## Information Theory part 10: What is a Markov chain?

When observing the
natural world, many of us notice a somewhat
beautiful dichotomy. No two things are
ever exactly alike, but they all seem to follow
some underlying form. And Plato believed that the
true forms of the universe were hidden from us. Through observation
of the natural world, we could merely acquire
approximate knowledge of them. They were hidden blueprints. The pure forms were
only accessible through abstract reasoning of
philosophy and mathematics. For example, the circle. He describes as that
which has the distance from its circumference to
its center everywhere equal. Yet we will never find
a material manifestation of a perfect circle, or a
perfectly straight line. Though interestingly,
Plato speculated that after an uncountable
number of years, the universe will
reach an ideal state, returning to its perfect form. This platonic focus on
an abstract pure forms remained popular for centuries. And it wasn’t until
the 16th century, when people tried to
embrace the messy variation in the real world, and apply
mathematics to tease out underlying patterns. Bernoulli refined the
idea of expectation. He was focused on a method
of accurately estimating the unknown probability
of some event, based on the number of
times the event occurs in independent trials. And he uses a simple example. Suppose that without
and 2,000 dark pebbles are hidden in an urn. And that, to determine the
ratio of white versus black by experiment, you
draw one pebble after another, with replacement,
and note how many times a white pebble is
drawn versus black. He went on to prove that
the expected value of white versus black observations will
converge on the actual ratio, as the number of
trials increases. Known as the Weak
Law of Large Numbers. And he concluded by saying,
if observations of all events be continued for
the entire infinity, it will be noticed that
everything in the world is governed by precise ratios
and a constant law of change. This idea was quickly
extended, as it was noticed that
not only did things converge on an expected
average, but the probability of variation away
from averages also follow a familiar underlying
shape, or distribution. A great example of this is
Francis Galton’s bean machine. Imagine each collision as
a single independent event, such as a coin flip. And after 10
collisions, or events, the bean falls into a
bucket, representing the ratio of left
versus right deflection. Or heads versus tails. And this overall
curvature, known as a binomial
distribution, appears to be an ideal form, as it
kept appearing everywhere, any time you looked
at the variation of a large number
of random trials. It seems the average
fate of these events is somehow predetermined,
known today as the Central Limit Theorem. But this was a dangerous
philosophical idea to some.
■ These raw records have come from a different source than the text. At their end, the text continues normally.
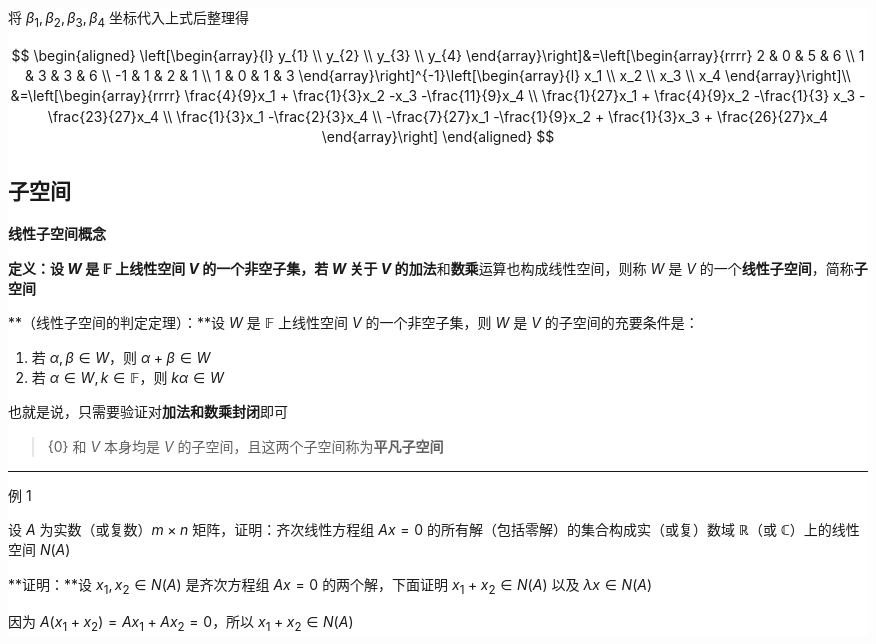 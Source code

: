 将 $\beta_1,\beta_2,\beta_3,\beta_4$ 坐标代入上式后整理得

$$
\begin{aligned}
\left[\begin{array}{l}
y_{1} \\
y_{2} \\
y_{3} \\
y_{4}
\end{array}\right]&=\left[\begin{array}{rrrr}
2 & 0 & 5 & 6 \\
1 & 3 & 3 & 6 \\
-1 & 1 & 2 & 1 \\
1 & 0 & 1 & 3
\end{array}\right]^{-1}\left[\begin{array}{l}
x_1 \\
x_2 \\
x_3 \\
x_4
\end{array}\right]\\
&=\left[\begin{array}{rrrr}
\frac{4}{9}x_1 + \frac{1}{3}x_2  -x_3  -\frac{11}{9}x_4 \\
\frac{1}{27}x_1 + \frac{4}{9}x_2 -\frac{1}{3} x_3 -\frac{23}{27}x_4 \\
\frac{1}{3}x_1 -\frac{2}{3}x_4 \\
-\frac{7}{27}x_1 -\frac{1}{9}x_2 + \frac{1}{3}x_3 + \frac{26}{27}x_4
\end{array}\right]
\end{aligned}
$$

## 子空间

**线性子空间概念**

**定义：**设 $W$ 是 $\mathbb {F}$ 上线性空间 $V$ 的一个非空子集，若 $W$ 关于 $V$ 的**加法**和**数乘**运算也构成线性空间，则称 $W$ 是 $V$ 的一个**线性子空间**，简称**子空间**

**（线性子空间的判定定理）：**设 $W$ 是 $\mathbb {F}$ 上线性空间 $V$ 的一个非空子集，则 $W$ 是 $V$ 的子空间的充要条件是：

1.  若 $\alpha, \beta \in W$，则 $\alpha + \beta \in W$
2.  若 $\alpha \in W, k \in \mathbb {F}$，则 $k\alpha \in W$

也就是说，只需要验证对**加法和数乘封闭**即可

> $\{0\}$ 和 $V$ 本身均是 $V$ 的子空间，且这两个子空间称为**平凡子空间**

___

例 1

设 $A$ 为实数（或复数）$m\times n$ 矩阵，证明：齐次线性方程组 $Ax=0$ 的所有解（包括零解）的集合构成实（或复）数域 $\mathbb {R}$（或 $\mathbb {C}$）上的线性空间 $N (A)$

**证明：**设 $x_1, x_2\in N (A)$ 是齐次方程组 $Ax=0$ 的两个解，下面证明 $x_1+x_2\in N (A)$ 以及 $\lambda x\in N (A)$

因为 $A (x_1+x_2)=Ax_1+Ax_2=0$，所以 $x_1+x_2 \in N (A)$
And Pavel Nekrasov, originally
a theologian by training, later took up mathematics,
and was a strong proponent of the religious
doctrine of free will. He didn’t like the idea of
us having this predetermined statistical fate. And he made a famous
claim, that independence is a necessary condition for
the law of large numbers. Since independence just
describes these toy examples using beans or dice, where
the outcome of previous events doesn’t change the probability
of the current or future events. However, as we all can
relate, most things in the physical
world are clearly dependent on prior outcomes. Such as the chance of
fire, or sun, or even our life expectancy. And when the probability
of some event depends, or is conditional
on previous events, we say they are dependent
events, or dependent variables. So this claim angered another
Russian mathematician, Andre Markov, who maintained
a very public animosity towards Nekrasov. He goes on to say in a letter
that, this circumstance prompts me to explain, in a
series of articles, that the law of
large numbers can apply to dependent variables. Using a construction,
which he brags, Nekrasov could not
even dream about. So Markov extends Bernoulli’s
results to dependent variables, using an ingenious construction. Imagine a coin flip, which
isn’t independent, but dependent on the previous outcome. So it has a short term
memory of one event. And this can be visualized using
a hypothetical machine, which contains two cups,
which we call states. In one state, we have a 50/50
mix of light versus dark beads. While in the other state, we
have more dark versus light. Now one cup we can
call state zero. It represents a dark
having previously occurred. And the other state,
we can call one, it represents a light bead
having previously occurred. Now to run our machine, we
simply start in a random state, and make a selection. And then we move to
either state zero or one, depending on that event. And based on the outcome
of that selection, we output either a zero, if it’s
dark, or a one, if it’s light. And with this
two-state machine, we can identify four
possible transitions. If we are in state zero,
and a black occurs, we loop back to the same
state and select again. If a light bead is
selected, we jump over to state one, which can
also loop back on itself, or jump back to state
zero, if a dark is chosen. The probability of a light
versus dark selection is clearly not
independent here, since it depends on the previous outcome. But Markov proved that as long
as every state in the machine is reachable, when you run
these machines in a sequence, they reach equilibrium. That is, no matter
where you start, once you begin the
sequence, the number of times you visit
each state converges to some specific
ratio or probability. Now this simple example
disproved Nekrasov’s claim that only independent
events could converge on predictable
distributions. But the concept of
modeling sequences of random events using states,
and transitions between states, became known as a Markov chain. And one of the first, and
most famous applications of Markov chains, was

Thaaaaaanks

2. #### MJ Cruise

Thanks for educating someone over 50!! Fantastic

3. #### D Andersen

This series is really quite brilliant. I'm an Information Science Major and this series ties so much of what I have studied together in one picture. ♥ it

4. #### YumekuiNeru

Awh. It ended at the part that looked really good

5. #### MusicBent

These clif hangers get me every time!

6. #### pebre79

Yes! I've been waiting for markov chains on KA!

7. #### pebre79

that cliffhanger got me gah!! lol

8. #### Chris Liffrig

Wow. And damn u for the abrupt ending

nice one!!

10. #### hookah604

Brilliant as always!

good job

12. #### Purav Patel

7:00 = "Transision matrix" is misspelled. It should be "Transition". Otherwise, I really enjoyed the video!

13. #### MrBumbo90

Nietzsche was wrong.

14. #### MusicBent

I'm already quite familiar with information theory. I only meant to compliment the high quality of the series, both content and presentation.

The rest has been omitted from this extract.